Vajda was Hungarian Champion in 1928.

He tied for 4-7th at Vienna 1921 (Friedrich Sämisch won); tied for 5-7th at Budapest 1922 (6th HUN-ch, Kornél Havasi won); won at London 1922; took 2nd at Portsmouth 1923; tied for 4-5th at Györ 1924 (7th HUN-ch, Géza Nagy won); tied for 11-12th at Debrecen 1925 (Hans Kmoch won); took 5th at Budapest 1926 (Endre Steiner won); took 11th at Budapest 1926 (1st FIDE Masters, Ernst Grünfeld and Mario Monticelli won);
tied for 5-7th at Kecskemét 1927 (Alexander Alekhine won);
shared 5th at Budapest 1928 (José Raúl Capablanca won); tied for 4-5th at Budapest 1929 (Capablanca won); shared 1st with Adolf Seitz at Ramsgate 1929 (B tournament); tied for 4-7th at Sopron 1934 (Rudolf Spielmann won).

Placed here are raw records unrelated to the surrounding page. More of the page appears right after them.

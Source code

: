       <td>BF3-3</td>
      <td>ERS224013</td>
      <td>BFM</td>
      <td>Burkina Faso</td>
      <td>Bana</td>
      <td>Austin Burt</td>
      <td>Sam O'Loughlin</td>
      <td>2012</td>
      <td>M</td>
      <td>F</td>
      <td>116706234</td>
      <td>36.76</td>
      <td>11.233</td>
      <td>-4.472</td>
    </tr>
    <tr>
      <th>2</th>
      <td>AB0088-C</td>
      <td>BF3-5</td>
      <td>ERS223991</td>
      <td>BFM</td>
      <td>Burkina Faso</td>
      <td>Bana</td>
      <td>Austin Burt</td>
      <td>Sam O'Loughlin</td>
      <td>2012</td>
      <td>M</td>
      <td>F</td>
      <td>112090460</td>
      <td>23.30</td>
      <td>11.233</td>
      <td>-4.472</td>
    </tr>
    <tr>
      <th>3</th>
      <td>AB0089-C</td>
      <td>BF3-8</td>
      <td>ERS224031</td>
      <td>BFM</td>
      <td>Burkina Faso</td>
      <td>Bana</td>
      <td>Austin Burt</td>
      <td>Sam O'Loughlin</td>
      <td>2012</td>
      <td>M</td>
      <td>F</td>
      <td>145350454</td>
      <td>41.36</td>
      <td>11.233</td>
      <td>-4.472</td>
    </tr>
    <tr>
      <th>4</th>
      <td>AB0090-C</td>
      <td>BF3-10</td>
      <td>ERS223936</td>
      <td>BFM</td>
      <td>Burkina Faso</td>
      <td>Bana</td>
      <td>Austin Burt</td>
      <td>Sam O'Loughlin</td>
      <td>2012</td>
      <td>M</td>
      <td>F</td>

He represented Hungary in Chess Olympiads:
- In 1924 in 1st unofficial Chess Olympiad in Paris (+5 –2 =6) team silver medal and individual 4-6th place (Championship Final, Hermanis Matisons won);
- In 1926 in 2nd unofficial Chess Olympiad in Budapest – team gold medal and individual 11th place (1st FIDE Masters);
- In 1927 at third board in 1st Chess Olympiad in London (+5 –3 =5) team gold medal;
- In 1928 at third board in 2nd Chess Olympiad in The Hague (+6 –1 =9) team gold medal;
- In 1930 at third board in 3rd Chess Olympiad in Hamburg (+7 –3 =4) team silver medal;
- In 1931 at third board in 4th Chess Olympiad in Prague (+4 –4 =7) team 10th place;
- In 1933 at third board in 5th Chess Olympiad in Folkestone (+4 –3 =4) team 5th place;
- In 1936 at seventh board in 3rd unofficial Chess Olympiad in Munich (+5 –0 =10) team gold medal;
- In 1937 at reserve board in 7th Chess Olympiad in Stockholm (+0 –2 =2) team silver medal.

Vajda was awarded the International Master (IM) title in 1950.